El hombre tenía toda una teoría sobre el incendio del Windsor. Lo comparó con un acceso de fiebre porque la fiebre, dijo, comienza en la cabeza. Recordé a un entrenador de fútbol que recomendaba a sus jugadores salir al campo con unas décimas, para estar más creativos. ¡Vive Dios que el Windsor se incendió creativamente! Nos mantuvo despiertos toda la noche, como un best seller. Recuerdo perfectamente el momento en el que empezaron a estallar los ojos del edificio, dejando entrever los primeros huecos de la calavera. La gente se lanzó a la calle para fotografiar las cuencas vacías del inmueble. A las tres de la madrugada estaba la Castellana como a las doce del mediodía. Fue la Madame Bovary de los incendios. Por fin estábamos a la altura de la ficción universal (El coloso en llamas y todo eso). La prensa habló del espectáculo dantesco, del pavoroso incendio, de las voraces llamas... Cuanto más original era el fuego, más necesidad teníamos de recurrir a los tópicos: nos faltaban palabras.
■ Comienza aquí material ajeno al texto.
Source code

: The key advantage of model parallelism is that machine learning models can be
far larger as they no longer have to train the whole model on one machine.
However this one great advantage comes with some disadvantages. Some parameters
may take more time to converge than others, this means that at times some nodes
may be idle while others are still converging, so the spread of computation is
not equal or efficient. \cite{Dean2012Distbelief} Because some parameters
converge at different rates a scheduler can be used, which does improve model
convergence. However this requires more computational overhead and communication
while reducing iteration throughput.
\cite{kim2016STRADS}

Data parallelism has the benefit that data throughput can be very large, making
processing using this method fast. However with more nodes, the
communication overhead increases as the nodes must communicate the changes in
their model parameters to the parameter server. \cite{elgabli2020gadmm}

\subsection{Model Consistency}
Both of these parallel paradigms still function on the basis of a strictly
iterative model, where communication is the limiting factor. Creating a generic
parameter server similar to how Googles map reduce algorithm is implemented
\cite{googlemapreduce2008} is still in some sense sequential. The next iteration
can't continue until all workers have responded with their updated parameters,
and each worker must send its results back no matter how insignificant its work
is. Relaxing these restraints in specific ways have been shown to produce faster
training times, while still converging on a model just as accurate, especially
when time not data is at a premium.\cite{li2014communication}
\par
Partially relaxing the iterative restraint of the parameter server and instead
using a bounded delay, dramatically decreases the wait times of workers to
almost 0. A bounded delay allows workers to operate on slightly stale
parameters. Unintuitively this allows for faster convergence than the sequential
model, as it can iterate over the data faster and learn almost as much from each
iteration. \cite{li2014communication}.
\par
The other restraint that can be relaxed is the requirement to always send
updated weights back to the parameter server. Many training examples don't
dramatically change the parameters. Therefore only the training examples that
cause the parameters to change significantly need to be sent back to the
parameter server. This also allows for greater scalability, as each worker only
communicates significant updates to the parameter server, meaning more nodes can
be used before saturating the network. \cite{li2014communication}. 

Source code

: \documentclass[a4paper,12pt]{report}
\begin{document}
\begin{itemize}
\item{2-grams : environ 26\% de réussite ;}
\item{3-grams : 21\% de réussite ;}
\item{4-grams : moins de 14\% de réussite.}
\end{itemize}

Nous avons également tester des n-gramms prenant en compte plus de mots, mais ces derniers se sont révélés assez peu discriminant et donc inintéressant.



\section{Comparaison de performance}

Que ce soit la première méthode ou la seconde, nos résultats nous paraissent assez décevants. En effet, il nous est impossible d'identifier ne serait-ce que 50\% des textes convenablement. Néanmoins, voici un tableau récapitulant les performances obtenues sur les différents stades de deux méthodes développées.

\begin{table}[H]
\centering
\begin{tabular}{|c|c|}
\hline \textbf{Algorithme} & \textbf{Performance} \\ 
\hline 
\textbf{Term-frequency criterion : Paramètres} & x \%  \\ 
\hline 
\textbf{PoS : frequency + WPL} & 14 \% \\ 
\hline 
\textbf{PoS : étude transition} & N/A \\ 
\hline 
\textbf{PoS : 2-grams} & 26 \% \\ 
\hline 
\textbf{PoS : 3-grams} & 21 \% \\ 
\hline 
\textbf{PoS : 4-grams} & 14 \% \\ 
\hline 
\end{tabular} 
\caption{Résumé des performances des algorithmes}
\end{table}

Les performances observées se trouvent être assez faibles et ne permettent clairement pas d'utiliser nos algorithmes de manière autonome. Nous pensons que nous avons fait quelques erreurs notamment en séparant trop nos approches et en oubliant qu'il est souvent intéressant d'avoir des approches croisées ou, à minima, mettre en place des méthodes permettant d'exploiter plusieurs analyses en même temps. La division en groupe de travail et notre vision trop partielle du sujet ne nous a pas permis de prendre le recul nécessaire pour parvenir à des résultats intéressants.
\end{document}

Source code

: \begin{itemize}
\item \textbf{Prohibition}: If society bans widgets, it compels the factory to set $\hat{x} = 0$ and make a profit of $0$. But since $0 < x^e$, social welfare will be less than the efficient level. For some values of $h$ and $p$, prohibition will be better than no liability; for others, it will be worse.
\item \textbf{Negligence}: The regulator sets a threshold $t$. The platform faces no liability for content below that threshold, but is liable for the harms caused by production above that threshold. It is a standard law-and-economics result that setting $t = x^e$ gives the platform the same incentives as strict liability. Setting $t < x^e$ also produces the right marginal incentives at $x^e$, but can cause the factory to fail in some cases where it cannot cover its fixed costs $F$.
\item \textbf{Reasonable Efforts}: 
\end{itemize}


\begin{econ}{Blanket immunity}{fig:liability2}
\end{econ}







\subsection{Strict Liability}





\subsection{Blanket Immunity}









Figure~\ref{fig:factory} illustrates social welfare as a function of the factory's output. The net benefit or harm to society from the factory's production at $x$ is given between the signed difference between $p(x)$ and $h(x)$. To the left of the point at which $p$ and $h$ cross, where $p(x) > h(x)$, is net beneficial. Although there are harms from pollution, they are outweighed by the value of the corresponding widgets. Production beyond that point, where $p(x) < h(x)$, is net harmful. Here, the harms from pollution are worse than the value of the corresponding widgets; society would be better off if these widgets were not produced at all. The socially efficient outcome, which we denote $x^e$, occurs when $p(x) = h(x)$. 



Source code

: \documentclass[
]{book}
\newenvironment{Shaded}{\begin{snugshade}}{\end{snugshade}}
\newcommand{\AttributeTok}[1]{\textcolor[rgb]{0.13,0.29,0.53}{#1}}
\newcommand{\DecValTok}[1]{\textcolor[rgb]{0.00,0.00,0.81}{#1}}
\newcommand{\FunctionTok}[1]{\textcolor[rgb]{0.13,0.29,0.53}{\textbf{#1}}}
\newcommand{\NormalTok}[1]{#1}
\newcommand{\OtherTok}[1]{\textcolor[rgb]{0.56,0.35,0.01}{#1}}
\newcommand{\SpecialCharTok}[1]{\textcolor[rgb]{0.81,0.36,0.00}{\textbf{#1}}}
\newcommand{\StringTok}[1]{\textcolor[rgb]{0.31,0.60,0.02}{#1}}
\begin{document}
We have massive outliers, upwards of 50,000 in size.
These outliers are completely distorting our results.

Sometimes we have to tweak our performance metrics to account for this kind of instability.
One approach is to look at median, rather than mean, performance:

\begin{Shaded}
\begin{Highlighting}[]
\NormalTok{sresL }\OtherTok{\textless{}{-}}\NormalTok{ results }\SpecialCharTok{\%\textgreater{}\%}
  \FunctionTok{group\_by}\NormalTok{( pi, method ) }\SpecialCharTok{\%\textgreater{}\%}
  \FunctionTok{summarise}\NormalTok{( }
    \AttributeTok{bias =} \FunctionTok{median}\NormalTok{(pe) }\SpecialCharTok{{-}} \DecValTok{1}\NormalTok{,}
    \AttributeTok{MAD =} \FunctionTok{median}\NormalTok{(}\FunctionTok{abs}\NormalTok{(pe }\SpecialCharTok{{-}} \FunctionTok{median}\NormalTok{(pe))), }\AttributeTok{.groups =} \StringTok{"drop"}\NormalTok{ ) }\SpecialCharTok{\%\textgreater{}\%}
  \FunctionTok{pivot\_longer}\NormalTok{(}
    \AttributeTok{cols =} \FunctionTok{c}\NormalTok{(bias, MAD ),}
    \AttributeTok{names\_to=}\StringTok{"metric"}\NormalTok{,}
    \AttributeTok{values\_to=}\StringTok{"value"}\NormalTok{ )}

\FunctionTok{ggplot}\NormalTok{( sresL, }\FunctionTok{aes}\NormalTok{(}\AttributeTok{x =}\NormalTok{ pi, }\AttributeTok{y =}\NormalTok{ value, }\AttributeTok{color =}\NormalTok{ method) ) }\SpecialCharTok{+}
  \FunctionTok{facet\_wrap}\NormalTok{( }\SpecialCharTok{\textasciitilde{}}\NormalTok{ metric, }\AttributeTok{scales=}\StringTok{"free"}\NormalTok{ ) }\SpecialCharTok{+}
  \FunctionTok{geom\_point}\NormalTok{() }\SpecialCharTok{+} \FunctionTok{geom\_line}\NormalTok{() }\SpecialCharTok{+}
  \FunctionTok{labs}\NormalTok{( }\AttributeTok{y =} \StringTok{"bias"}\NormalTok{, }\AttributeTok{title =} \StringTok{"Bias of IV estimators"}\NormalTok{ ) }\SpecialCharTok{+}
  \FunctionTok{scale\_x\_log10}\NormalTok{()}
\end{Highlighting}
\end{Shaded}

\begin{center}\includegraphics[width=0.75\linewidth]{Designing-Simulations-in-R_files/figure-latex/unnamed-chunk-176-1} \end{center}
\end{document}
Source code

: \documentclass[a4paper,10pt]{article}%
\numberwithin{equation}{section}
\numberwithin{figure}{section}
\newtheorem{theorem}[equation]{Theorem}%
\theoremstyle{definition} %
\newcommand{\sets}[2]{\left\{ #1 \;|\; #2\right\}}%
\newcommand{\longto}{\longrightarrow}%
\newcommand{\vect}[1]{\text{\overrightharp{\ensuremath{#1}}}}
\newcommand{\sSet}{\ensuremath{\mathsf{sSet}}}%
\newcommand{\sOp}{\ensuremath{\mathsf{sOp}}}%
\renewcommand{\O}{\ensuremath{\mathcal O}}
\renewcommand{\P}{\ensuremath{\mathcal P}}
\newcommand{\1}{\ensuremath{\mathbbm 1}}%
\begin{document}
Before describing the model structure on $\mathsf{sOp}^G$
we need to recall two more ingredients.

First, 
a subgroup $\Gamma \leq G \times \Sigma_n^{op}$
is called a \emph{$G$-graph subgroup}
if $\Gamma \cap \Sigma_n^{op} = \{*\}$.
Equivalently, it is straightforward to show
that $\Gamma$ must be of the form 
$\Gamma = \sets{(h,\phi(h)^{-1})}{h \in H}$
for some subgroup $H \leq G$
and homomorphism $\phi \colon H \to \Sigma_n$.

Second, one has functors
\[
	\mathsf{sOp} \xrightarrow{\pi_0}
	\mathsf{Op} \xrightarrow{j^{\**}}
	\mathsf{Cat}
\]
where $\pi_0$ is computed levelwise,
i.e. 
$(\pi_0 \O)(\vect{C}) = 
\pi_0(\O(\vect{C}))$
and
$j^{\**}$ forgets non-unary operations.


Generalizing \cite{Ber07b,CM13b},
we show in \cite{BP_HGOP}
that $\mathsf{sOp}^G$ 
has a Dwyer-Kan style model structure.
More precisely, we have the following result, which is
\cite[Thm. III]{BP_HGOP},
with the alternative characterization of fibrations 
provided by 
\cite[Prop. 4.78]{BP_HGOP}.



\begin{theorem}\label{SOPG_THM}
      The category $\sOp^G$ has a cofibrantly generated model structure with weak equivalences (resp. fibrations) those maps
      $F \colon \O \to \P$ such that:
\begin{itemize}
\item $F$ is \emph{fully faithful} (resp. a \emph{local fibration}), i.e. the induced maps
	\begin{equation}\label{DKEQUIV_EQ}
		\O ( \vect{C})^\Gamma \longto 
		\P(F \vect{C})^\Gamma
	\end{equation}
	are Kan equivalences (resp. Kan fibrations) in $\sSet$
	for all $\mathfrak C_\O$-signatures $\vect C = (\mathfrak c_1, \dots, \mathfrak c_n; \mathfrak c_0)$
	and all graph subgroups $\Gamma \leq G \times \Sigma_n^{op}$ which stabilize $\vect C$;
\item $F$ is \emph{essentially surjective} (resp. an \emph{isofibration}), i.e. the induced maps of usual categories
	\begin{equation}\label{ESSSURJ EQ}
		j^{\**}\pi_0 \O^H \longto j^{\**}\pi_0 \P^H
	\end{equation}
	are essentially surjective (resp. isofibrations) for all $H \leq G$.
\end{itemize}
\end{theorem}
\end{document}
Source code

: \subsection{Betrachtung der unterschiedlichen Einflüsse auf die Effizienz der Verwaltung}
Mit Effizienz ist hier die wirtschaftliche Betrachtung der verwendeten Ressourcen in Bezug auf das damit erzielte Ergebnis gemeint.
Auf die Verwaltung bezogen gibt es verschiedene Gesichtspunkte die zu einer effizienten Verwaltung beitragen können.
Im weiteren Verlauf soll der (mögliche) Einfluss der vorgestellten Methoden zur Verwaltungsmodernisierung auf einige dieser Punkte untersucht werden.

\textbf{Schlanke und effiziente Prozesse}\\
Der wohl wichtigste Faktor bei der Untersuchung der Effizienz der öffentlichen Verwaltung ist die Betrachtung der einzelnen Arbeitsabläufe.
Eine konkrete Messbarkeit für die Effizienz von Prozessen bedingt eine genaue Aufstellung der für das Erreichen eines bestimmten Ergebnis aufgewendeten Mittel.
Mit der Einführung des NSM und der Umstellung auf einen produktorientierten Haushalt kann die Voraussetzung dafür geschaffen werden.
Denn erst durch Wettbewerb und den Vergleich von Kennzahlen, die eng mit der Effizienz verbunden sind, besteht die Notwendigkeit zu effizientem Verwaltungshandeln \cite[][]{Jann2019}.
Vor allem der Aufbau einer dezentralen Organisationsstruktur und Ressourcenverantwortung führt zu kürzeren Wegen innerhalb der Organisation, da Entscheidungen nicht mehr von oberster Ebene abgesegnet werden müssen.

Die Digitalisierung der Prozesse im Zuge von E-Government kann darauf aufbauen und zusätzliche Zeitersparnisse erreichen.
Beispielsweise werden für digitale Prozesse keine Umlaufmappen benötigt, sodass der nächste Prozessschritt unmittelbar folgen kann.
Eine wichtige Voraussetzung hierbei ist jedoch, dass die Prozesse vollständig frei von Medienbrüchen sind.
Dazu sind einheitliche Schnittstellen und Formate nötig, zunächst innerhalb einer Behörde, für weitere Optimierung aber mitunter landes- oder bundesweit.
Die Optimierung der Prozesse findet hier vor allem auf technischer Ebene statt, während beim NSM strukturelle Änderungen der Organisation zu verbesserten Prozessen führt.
Al amanecer, por encima de los edificios de la ciudad asomó, todavía humeante, la calavera del inmueble, de la que esta fotografía es una muestra. Se había quedado sin ideas, sin cerebelo, sin bulbo raquídeo. Había perdido las neuronas, la sinapsis, los circuitos eléctricos, pero todavía nos miraba asombrado desde sus ojos huecos, como un antepasado. Todo en él era hueco: allí estaba el agujero de los ojos, el de las fosas nasales, el de la boca sin dientes... Las autoridades hacían declaraciones con el esqueleto del monstruo a sus espaldas. Pero a día de hoy, aun sabiendo que se nos quemó algo importante, no sabemos qué. En cuanto al taxista, no logré averiguar qué estupefaciente había tomado, pero daba gusto oírle.